» What the exercise asks: Without altering a word, return the records below, but exclude the pictures.

[Plain-text document sources]
· · · · · · ·
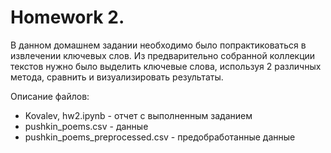 # Homework 2.

В данном домашнем задании необходимо было попрактиковаться в извлечении ключевых слов. Из предварительно собранной коллекции текстов нужно было выделить ключевые слова, используя 2 различных метода, сравнить и визуализировать результаты.

Описание файлов:

- Kovalev, hw2.ipynb - отчет с выполненным заданием
- pushkin_poems.csv - данные
- pushkin_poems_preprocessed.csv - предобработанные данные
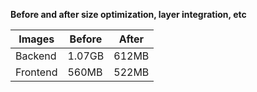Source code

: **Before and after size optimization, layer integration, etc**

| Images      | Before | After  |
| ----------- | ------ | ------ |
| Backend     | 1.07GB | 612MB  |
| Frontend    | 560MB  | 522MB  |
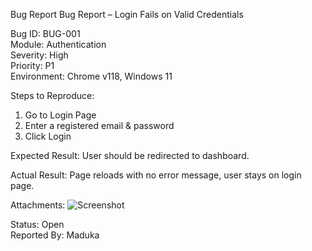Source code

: Bug Report
Bug Report – Login Fails on Valid Credentials

Bug ID: BUG-001  
Module: Authentication  
Severity: High  
Priority: P1  
Environment: Chrome v118, Windows 11  

Steps to Reproduce:
1. Go to Login Page  
2. Enter a registered email & password  
3. Click Login  

Expected Result:
User should be redirected to dashboard.

Actual Result:
Page reloads with no error message, user stays on login page.

Attachments:
![Screenshot](../screenshots/login-error.png)

Status: Open  
Reported By: Maduka  

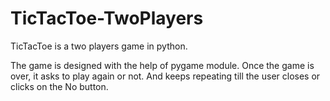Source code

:# TicTacToe-TwoPlayers
TicTacToe is a two players game in python.

The game is designed with the help of pygame module. 
Once the game is over, it asks to play again or not. 
And keeps repeating till the user closes or clicks on the No button.
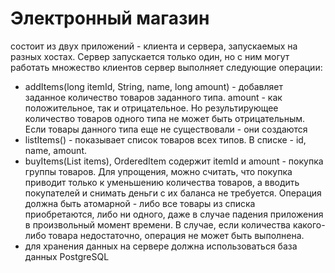 # Электронный магазин
состоит из двух приложений - клиента и сервера, запускаемых на разных хостах. Сервер запускается только один, но с ним могут работать множество клиентов
сервер выполняет следующие операции:
- addItems(long itemId, String, name, long amount) - добавляет заданное количество товаров заданного типа. amount - как положительное, так и отрицательное.
  Но результирующее количество товаров одного типа не может быть отрицательным. Если товары данного типа еще не существовали - они создаются
- listItems() - показывает список товаров всех типов. В списке - id, name, amount.
- buyItems(List<OrderedItem> items), OrderedItem содержит itemId и amount - покупка группы товаров. Для упрощения, можно считать, что покупка приводит только 
  к уменьшению количества товаров, а вводить покупателей и снимать деньги с их баланса не требуется. Операция должна быть атомарной - либо все товары из списка приобретаются, либо ни одного, даже в случае падения приложения в произвольный момент времени. В случае, если количества какого-либо товара недостаточно, операция не может быть выполнена.
- для хранения данных на сервере должна использоваться база данных PostgreSQL
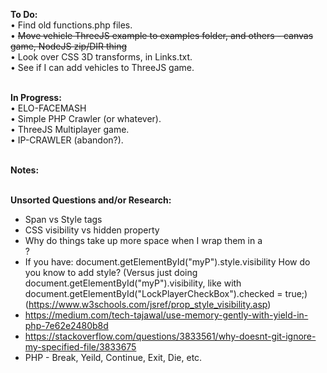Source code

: <strong>To Do:</strong><br/>
• Find old functions.php files.<br/>
• <strike>Move vehicle ThreeJS example to examples folder, and others - canvas game, NodeJS zip/DIR thing</strike><br/>
• Look over CSS 3D transforms, in Links.txt.<br/>
• See if I can add vehicles to ThreeJS game.<br/>

<br/><strong>In Progress:</strong><br/>
• ELO-FACEMASH <br/>
• Simple PHP Crawler (or whatever).<br/>
• ThreeJS Multiplayer game.<br/>
• IP-CRAWLER (abandon?).<br/>

<br/><strong>Notes:</strong><br/>

<br/><strong>Unsorted Questions and/or Research:</strong><br/>
* Span vs Style tags<br/>
* CSS visibility vs hidden property<br/>
* Why do things take up more space when I wrap them in a <div>?<br/>
* If you have: document.getElementById("myP").style.visibility   How do you know to add style? (Versus just doing document.getElementById("myP").visibility, like with document.getElementById("LockPlayerCheckBox").checked = true;) (https://www.w3schools.com/jsref/prop_style_visibility.asp)<br/>
* https://medium.com/tech-tajawal/use-memory-gently-with-yield-in-php-7e62e2480b8d<br/>
* https://stackoverflow.com/questions/3833561/why-doesnt-git-ignore-my-specified-file/3833675<br/>
* PHP - Break, Yeild, Continue, Exit, Die, etc.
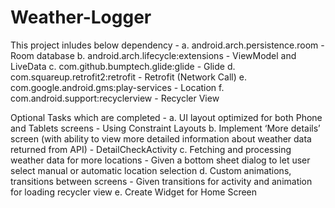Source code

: # Weather-Logger
This project inludes below dependency - 
a. android.arch.persistence.room - Room database
b. android.arch.lifecycle:extensions - ViewModel and LiveData
c. com.github.bumptech.glide:glide - Glide
d. com.squareup.retrofit2:retrofit - Retrofit (Network Call)
e. com.google.android.gms:play-services - Location
f. com.android.support:recyclerview - Recycler View

Optional Tasks which are completed - 
a. UI layout optimized for both Phone and Tablets screens - Using Constraint Layouts
b. Implement ‘More details’ screen (with ability to view more detailed information about weather data returned from API) - DetailCheckActivity
c. Fetching and processing weather data for more locations - Given a bottom sheet dialog to let user select manual or automatic location selection
d. Custom animations, transitions between screens - Given transitions for activity and animation for loading recycler view
e. Create Widget for Home Screen 
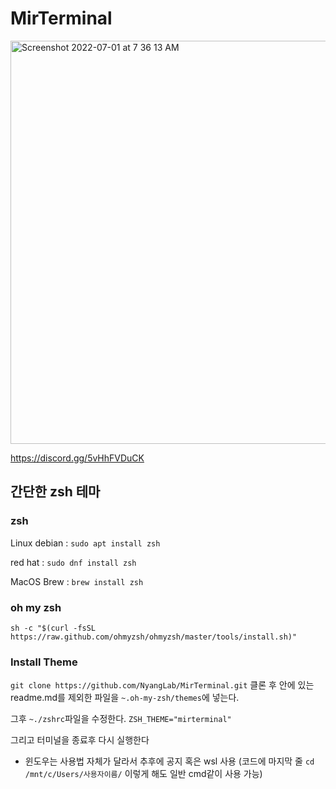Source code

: # MirTerminal

<img width="645" alt="Screenshot 2022-07-01 at 7 36 13 AM" src="https://user-images.githubusercontent.com/72956792/176789986-70f6e47d-af39-4aa7-85cb-f535a6ce9ab3.png">

https://discord.gg/5vHhFVDuCK

## 간단한 zsh 테마

### zsh

Linux
debian : `sudo apt install zsh`

red hat : `sudo dnf install zsh`

MacOS
Brew : `brew install zsh`

### oh my zsh

`sh -c "$(curl -fsSL https://raw.github.com/ohmyzsh/ohmyzsh/master/tools/install.sh)"`

### Install Theme

`git clone https://github.com/NyangLab/MirTerminal.git`
클론 후 안에 있는 readme.md를 제외한 파일을 `~.oh-my-zsh/themes`에 넣는다.

그후 `~./zshrc`파일을 수정한다.
`ZSH_THEME="mirterminal"`

그리고 터미널을 종료후 다시 실행한다

+ 윈도우는 사용법 자체가 달라서 추후에 공지 혹은 wsl 사용 (코드에 마지막 줄 `cd /mnt/c/Users/사용자이름/` 이렇게 해도 일반 cmd같이 사용 가능)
· · · · · · ·
» Task output:
 # Homework 2.

В данном домашнем задании необходимо было попрактиковаться в извлечении ключевых слов. Из предварительно собранной коллекции текстов нужно было выделить ключевые слова, используя 2 различных метода, сравнить и визуализировать результаты.

Описание файлов:

- Kovalev, hw2.ipynb - отчет с выполненным заданием
- pushkin_poems.csv - данные
- pushkin_poems_preprocessed.csv - предобработанные данные
Source code

: **Before and after size optimization, layer integration, etc**

| Images      | Before | After  |
| ----------- | ------ | ------ |
| Backend     | 1.07GB | 612MB  |
| Frontend    | 560MB  | 522MB  |
Source code

: Bug Report
Bug Report – Login Fails on Valid Credentials

Bug ID: BUG-001  
Module: Authentication  
Severity: High  
Priority: P1  
Environment: Chrome v118, Windows 11  

Steps to Reproduce:
1. Go to Login Page  
2. Enter a registered email & password  
3. Click Login  

Expected Result:
User should be redirected to dashboard.

Actual Result:
Page reloads with no error message, user stays on login page.

Attachments:
![Screenshot](../screenshots/login-error.png)

Status: Open  
Reported By: Maduka  

Source code

:# TicTacToe-TwoPlayers
TicTacToe is a two players game in python.

The game is designed with the help of pygame module. 
Once the game is over, it asks to play again or not. 
And keeps repeating till the user closes or clicks on the No button.
 # Электронный магазин
состоит из двух приложений - клиента и сервера, запускаемых на разных хостах. Сервер запускается только один, но с ним могут работать множество клиентов
сервер выполняет следующие операции:
- addItems(long itemId, String, name, long amount) - добавляет заданное количество товаров заданного типа. amount - как положительное, так и отрицательное.
  Но результирующее количество товаров одного типа не может быть отрицательным. Если товары данного типа еще не существовали - они создаются
- listItems() - показывает список товаров всех типов. В списке - id, name, amount.
- buyItems(List<OrderedItem> items), OrderedItem содержит itemId и amount - покупка группы товаров. Для упрощения, можно считать, что покупка приводит только 
  к уменьшению количества товаров, а вводить покупателей и снимать деньги с их баланса не требуется. Операция должна быть атомарной - либо все товары из списка приобретаются, либо ни одного, даже в случае падения приложения в произвольный момент времени. В случае, если количества какого-либо товара недостаточно, операция не может быть выполнена.
- для хранения данных на сервере должна использоваться база данных PostgreSQL
Source code

: <strong>To Do:</strong><br/>
• Find old functions.php files.<br/>
• <strike>Move vehicle ThreeJS example to examples folder, and others - canvas game, NodeJS zip/DIR thing</strike><br/>
• Look over CSS 3D transforms, in Links.txt.<br/>
• See if I can add vehicles to ThreeJS game.<br/>

<br/><strong>In Progress:</strong><br/>
• ELO-FACEMASH <br/>
• Simple PHP Crawler (or whatever).<br/>
• ThreeJS Multiplayer game.<br/>
• IP-CRAWLER (abandon?).<br/>

<br/><strong>Notes:</strong><br/>

<br/><strong>Unsorted Questions and/or Research:</strong><br/>
* Span vs Style tags<br/>
* CSS visibility vs hidden property<br/>
* Why do things take up more space when I wrap them in a <div>?<br/>
* If you have: document.getElementById("myP").style.visibility   How do you know to add style? (Versus just doing document.getElementById("myP").visibility, like with document.getElementById("LockPlayerCheckBox").checked = true;) (https://www.w3schools.com/jsref/prop_style_visibility.asp)<br/>
* https://medium.com/tech-tajawal/use-memory-gently-with-yield-in-php-7e62e2480b8d<br/>
* https://stackoverflow.com/questions/3833561/why-doesnt-git-ignore-my-specified-file/3833675<br/>
* PHP - Break, Yeild, Continue, Exit, Die, etc.
Source code

: # Weather-Logger
This project inludes below dependency - 
a. android.arch.persistence.room - Room database
b. android.arch.lifecycle:extensions - ViewModel and LiveData
c. com.github.bumptech.glide:glide - Glide
d. com.squareup.retrofit2:retrofit - Retrofit (Network Call)
e. com.google.android.gms:play-services - Location
f. com.android.support:recyclerview - Recycler View

Optional Tasks which are completed - 
a. UI layout optimized for both Phone and Tablets screens - Using Constraint Layouts
b. Implement ‘More details’ screen (with ability to view more detailed information about weather data returned from API) - DetailCheckActivity
c. Fetching and processing weather data for more locations - Given a bottom sheet dialog to let user select manual or automatic location selection
d. Custom animations, transitions between screens - Given transitions for activity and animation for loading recycler view
e. Create Widget for Home Screen 
Source code

: # MirTerminal

<img width="645" alt="Screenshot 2022-07-01 at 7 36 13 AM" src="https://user-images.githubusercontent.com/72956792/176789986-70f6e47d-af39-4aa7-85cb-f535a6ce9ab3.png">

https://discord.gg/5vHhFVDuCK

## 간단한 zsh 테마

### zsh

Linux
debian : `sudo apt install zsh`

red hat : `sudo dnf install zsh`

MacOS
Brew : `brew install zsh`

### oh my zsh

`sh -c "$(curl -fsSL https://raw.github.com/ohmyzsh/ohmyzsh/master/tools/install.sh)"`

### Install Theme

`git clone https://github.com/NyangLab/MirTerminal.git`
클론 후 안에 있는 readme.md를 제외한 파일을 `~.oh-my-zsh/themes`에 넣는다.

그후 `~./zshrc`파일을 수정한다.
`ZSH_THEME="mirterminal"`

그리고 터미널을 종료후 다시 실행한다

+ 윈도우는 사용법 자체가 달라서 추후에 공지 혹은 wsl 사용 (코드에 마지막 줄 `cd /mnt/c/Users/사용자이름/` 이렇게 해도 일반 cmd같이 사용 가능)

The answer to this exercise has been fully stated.